Los baños de hombres están estructurados de forma distinta. El pissoir, abierto por diseño, no permite esa discreción. El urinario es quizá el dispositivo masculino por excelencia: descaradamente funcional, de forma ligeramente ridícula. Funciona como una especie de escenario extraño. El acto de orinar, aunque brevemente meditativo e introvertido, se refleja en la postura del orinador: de espaldas, con la cabeza agachada, los ojos fijos en la pared. Es una postura vagamente vergonzosa, como la de un colegial castigado en un aula de otro tiempo. Orinar uno al lado del otro vulnera el espacio personal, pero aun así crea una complicidad extraña.
Los baños públicos rara vez tienen ventanas prominentes. La vista al exterior carece de importancia. En su lugar, hay espejos que te devuelven tu propia imagen, o reflejan, de vez en cuando, a otro orinador. Ser observado puede provocar un efecto que se podría describir como miedo escénico urinario: el llamado síndrome de vejiga tímida. Y sin embargo, hay algo intrínsecamente performativo en ese entorno, un exhibicionismo latente que no ha pasado desapercibido para los artistas.
La orina y el acto de orinar han sido explorados por numerosos artistas. Recuerdo al menos tres películas sobre pintores en las que expresan su desprecio por la convención orinando en lugares inapropiados: Jackson Pollock meando en la chimenea de Peggy Guggenheim, Jean-Michel Basquiat orinando en un pasillo en Basquiat, de Julian Schnabel, y Kirk Douglas como Van Gogh aliviándose en pantalla en El loco del pelo rojo (Lust for Life).
En efecto, orinar en público podría ser el acto rebelde más sencillo. Vandalismo a pequeña escala. La orina no tiene el olor ni la textura vergonzante de las heces, pero aún puede utilizarse para mostrar una actitud frente a la sociedad o para fomentar una especie de anarquía suave. Un descenso menor al mundo animal.
Estos gestos coquetean con el desorden. El baño publico, en cambio, es una estructura de orden, construida para contener y civilizar. Aun así, es un lugar donde el concepto y la realidad a menudo no coinciden.

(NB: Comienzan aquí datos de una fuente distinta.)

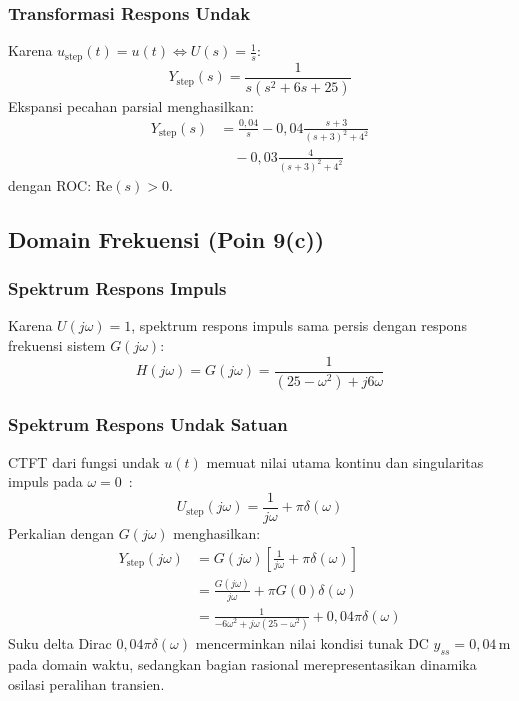 \documentclass[journal]{IEEEtran}
\begin{document}
\subsubsection{Transformasi Respons Undak}
Karena $u_{\text{step}}(t) = u(t) \iff U(s) = \frac{1}{s}$:
\begin{equation}
    Y_{\text{step}}(s) = \frac{1}{s(s^2 + 6s + 25)}
    \label{eq:Y_step_s}
\end{equation}
Ekspansi pecahan parsial menghasilkan:
\begin{align}
    Y_{\text{step}}(s) &= \frac{0{,}04}{s} - 0{,}04 \frac{s + 3}{(s + 3)^2 + 4^2} \nonumber \\
    &\quad - 0{,}03 \frac{4}{(s + 3)^2 + 4^2}
    \label{eq:Y_step_pfd}
\end{align}
dengan ROC: $\text{Re}(s) > 0$.

\subsection{Domain Frekuensi (Poin 9(c))}
\subsubsection{Spektrum Respons Impuls}
Karena $U(j\omega) = 1$, spektrum respons impuls sama persis dengan respons frekuensi sistem $G(j\omega)$:
\begin{equation}
    H(j\omega) = G(j\omega) = \frac{1}{(25 - \omega^2) + j 6\omega}
    \label{eq:H_jw}
\end{equation}

\subsubsection{Spektrum Respons Undak Satuan}
CTFT dari fungsi undak $u(t)$ memuat nilai utama kontinu dan singularitas impuls pada $\omega = 0$~\cite{oppenheim1997signals}:
\begin{equation}
    U_{\text{step}}(j\omega) = \frac{1}{j\omega} + \pi \delta(\omega)
\end{equation}
Perkalian dengan $G(j\omega)$ menghasilkan:
\begin{align}
    Y_{\text{step}}(j\omega) &= G(j\omega) \left[ \frac{1}{j\omega} + \pi \delta(\omega) \right] \nonumber \\
    &= \frac{G(j\omega)}{j\omega} + \pi G(0) \delta(\omega) \nonumber \\
    &= \frac{1}{-6\omega^2 + j\omega (25 - \omega^2)} + 0{,}04 \pi \delta(\omega)
    \label{eq:Y_step_jw}
\end{align}
Suku delta Dirac $0{,}04 \pi \delta(\omega)$ mencerminkan nilai kondisi tunak DC $y_{ss} = 0{,}04\,\text{m}$ pada domain waktu, sedangkan bagian rasional merepresentasikan dinamika osilasi peralihan transien.
\end{document}
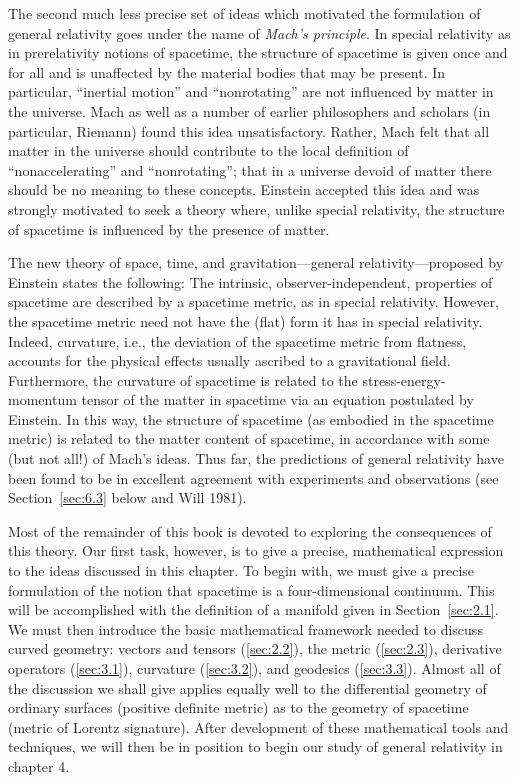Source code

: The second much less precise set of ideas which motivated the formulation of general
relativity goes under the name of \emph{Mach's principle}. In special relativity as in
prerelativity notions of spacetime, the structure of spacetime is given once and for all
and is unaffected by the material bodies that may be present. In particular, ``inertial
motion'' and ``nonrotating'' are not influenced by matter in the universe. Mach as well
as a number of earlier philosophers and scholars (in particular, Riemann) found this
idea unsatisfactory. Rather, Mach felt that all matter in the universe should contribute
to the local definition of ``nonaccelerating'' and ``nonrotating''; that in a universe
devoid of matter there should be no meaning to these concepts. Einstein accepted this
idea and was strongly motivated to seek a theory where, unlike special relativity, the
structure of spacetime is influenced by the presence of matter.

The new theory of space, time, and gravitation---general relativity---proposed by
Einstein states the following: The intrinsic, observer-independent, properties of
spacetime are described by a spacetime metric, as in special relativity. However, the
spacetime metric need not have the (flat) form it has in special relativity. Indeed,
curvature, i.e., the deviation of the spacetime metric from flatness, accounts for the
physical effects usually ascribed to a gravitational field. Furthermore, the curvature
of spacetime is related to the stress-energy-momentum tensor of the matter in spacetime
via an equation postulated by Einstein. In this way, the structure of spacetime (as
embodied in the spacetime metric) is related to the matter content of spacetime, in
accordance with some (but not all!) of Mach's ideas. Thus far, the predictions of
general relativity have been found to be in excellent agreement with experiments and
observations (see Section~\ref{sec:6.3} below and Will 1981).

Most of the remainder of this book is devoted to exploring the consequences of this
theory. Our first task, however, is to give a precise, mathematical expression to the
ideas discussed in this chapter. To begin with, we must give a precise formulation of
the notion that spacetime is a four-dimensional continuum. This will be accomplished
with the definition of a manifold given in Section~\ref{sec:2.1}. We must then
introduce the basic mathematical framework needed to discuss curved geometry: vectors
and tensors (\ref{sec:2.2}), the metric (\ref{sec:2.3}), derivative operators
(\ref{sec:3.1}), curvature (\ref{sec:3.2}), and geodesics (\ref{sec:3.3}). Almost all
of the discussion we shall give applies equally well to the differential geometry of
ordinary surfaces (positive definite metric) as to the geometry of spacetime (metric
of Lorentz signature). After development of these mathematical tools and techniques,
we will then be in position to begin our study of general relativity in chapter 4.
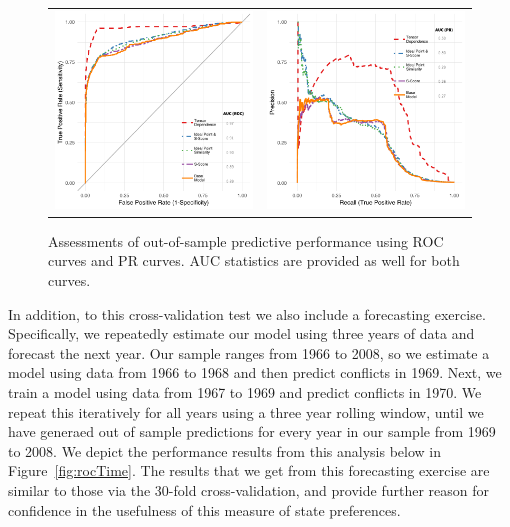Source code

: \documentclass[12pt,pdflatex]{elsarticle}
\begin{document}
\begin{figure}[ht]
	\centering
	\begin{tabular}{cc}
	\includegraphics[width=.4\textwidth]{roc_outSample} &
	\includegraphics[width=.4\textwidth]{rocPr_outSample}
	\end{tabular}
	\caption{Assessments of out-of-sample predictive performance using ROC curves and PR curves. AUC statistics are provided as well for both curves.}
	\label{fig:roc}
\end{figure}
\FloatBarrier

In addition, to this cross-validation test we also include a forecasting exercise. Specifically, we repeatedly estimate our model using three years of data and forecast the next year. Our sample ranges from 1966 to 2008, so we estimate a model using data from 1966 to 1968 and then predict conflicts in 1969. Next, we train a model using data from 1967 to 1969 and predict conflicts in 1970. We repeat this iteratively for all years using a three year rolling window, until we have generaed out of sample predictions for every year in our sample from 1969 to 2008. We depict the performance results from this analysis below in Figure~\ref{fig:rocTime}. The results that we get from this forecasting exercise are similar to those via the 30-fold cross-validation, and provide further reason for confidence in the usefulness of this measure of state preferences.
\end{document}
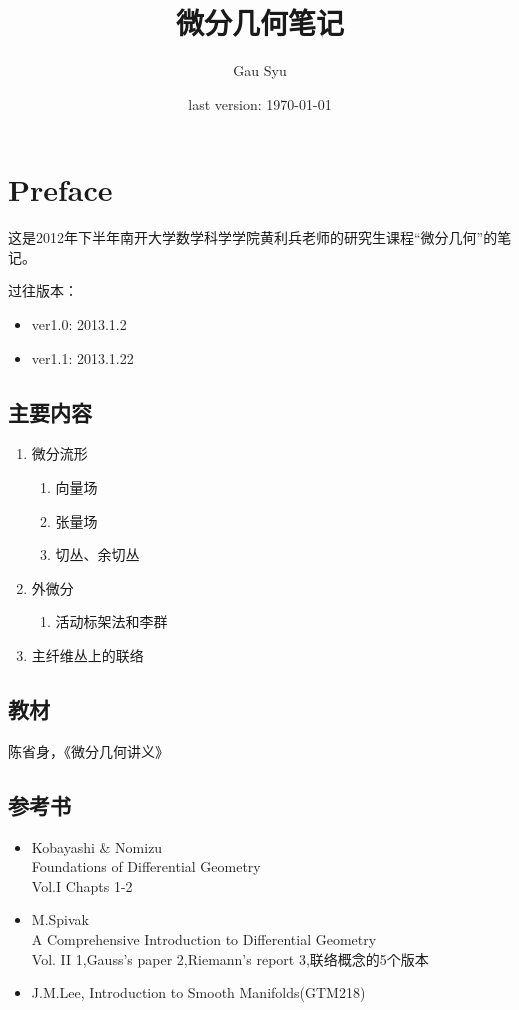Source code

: \documentclass[winfonts,UTF8,c5size,a4paper,fancyhdr,hyperref,titlepage,nocap]{ctexart}
\title{微分几何笔记}
\author{Gau Syu}
\date{last version: \today}
\theoremstyle{definition}
\theoremstyle{remark}
\numberwithin{equation}{subsection}
\begin{document}
\maketitle
\pagestyle{plain}
\section*{Preface}
这是2012年下半年南开大学数学科学学院黄利兵老师的研究生课程“微分几何”的笔记。

过往版本：
\begin{itemize}
  \item ver1.0: 2013.1.2
  \item ver1.1: 2013.1.22
\end{itemize}

\subsection{主要内容}
\begin{enumerate}
  \item 微分流形
  \begin{enumerate}
    \item 向量场
    \item 张量场
    \item 切丛、余切丛
  \end{enumerate}
  \item 外微分
  \begin{enumerate}
    \item 活动标架法和李群
  \end{enumerate}
  \item 主纤维丛上的联络
\end{enumerate}
\subsection{教材}
陈省身，《微分几何讲义》
\subsection{参考书}
\begin{itemize}
  \item Kobayashi \& Nomizu\\
Foundations of Differential Geometry\\
Vol.I Chapts 1-2
  \item M.Spivak\\
A Comprehensive Introduction to Differential Geometry\\
Vol. II 1,Gauss's paper 2,Riemann's report 3,联络概念的5个版本
  \item J.M.Lee, Introduction to Smooth Manifolds(GTM218)
\end{itemize}
\tableofcontents
\newpage
\end{document}
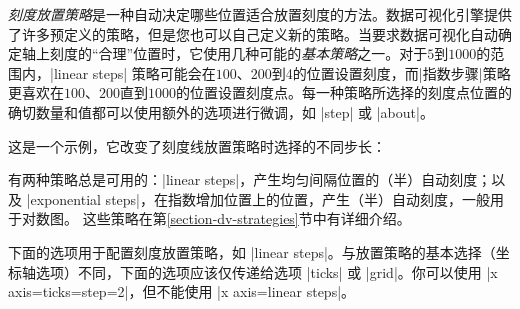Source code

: \emph{刻度放置策略}是一种自动决定哪些位置适合放置刻度的方法。数据可视化引擎提供了许多预定义的策略，但是您也可以自己定义新的策略。当要求数据可视化自动确定轴上刻度的``合理''位置时，它使用几种可能的\emph{基本策略}之一。对于$5$到$1000$的范围内，|linear steps| 策略可能会在$100$、$200$到4的位置设置刻度，而|指数步骤|策略更喜欢在$100$、$200$直到$1000$的位置设置刻度点。每一种策略所选择的刻度点位置的确切数量和值都可以使用额外的选项进行微调，如 |step| 或 |about|。


这是一个示例，它改变了刻度线放置策略时选择的不同步长：
%
\begin{codeexample}[preamble={\usetikzlibrary{datavisualization.formats.functions}}]
\qquad
{}
\end{codeexample}


有两种策略总是可用的：|linear steps|，产生均匀间隔位置的（半）自动刻度；以及 |exponential steps|，在指数增加位置上的位置，产生（半）自动刻度，一般用于对数图。 这些策略在第\ref{section-dv-strategies}节中有详细介绍。


下面的选项用于配置刻度放置策略，如 |linear steps|。与放置策略的基本选择（坐标轴选项）不同，下面的选项应该仅传递给选项 |ticks| 或 |grid|。你可以使用 |x axis={ticks={step=2}}|，但不能使用 |x axis={linear steps}|。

Había un baño público cerca de donde viví en mis últimos años de adolescencia que reflejaba esa tensión con una claridad inusual. Desde fuera, era casi pintoresco, con el aspecto de una caseta con entramado de madera. De hecho, fue declarado bien protegido en los años noventa. El interior, sin embargo, era pequeño y sucio, y no se sabía con quién te podías encontrar al entrar. Un recordatorio de que incluso el baño más bonito puede oler a orina.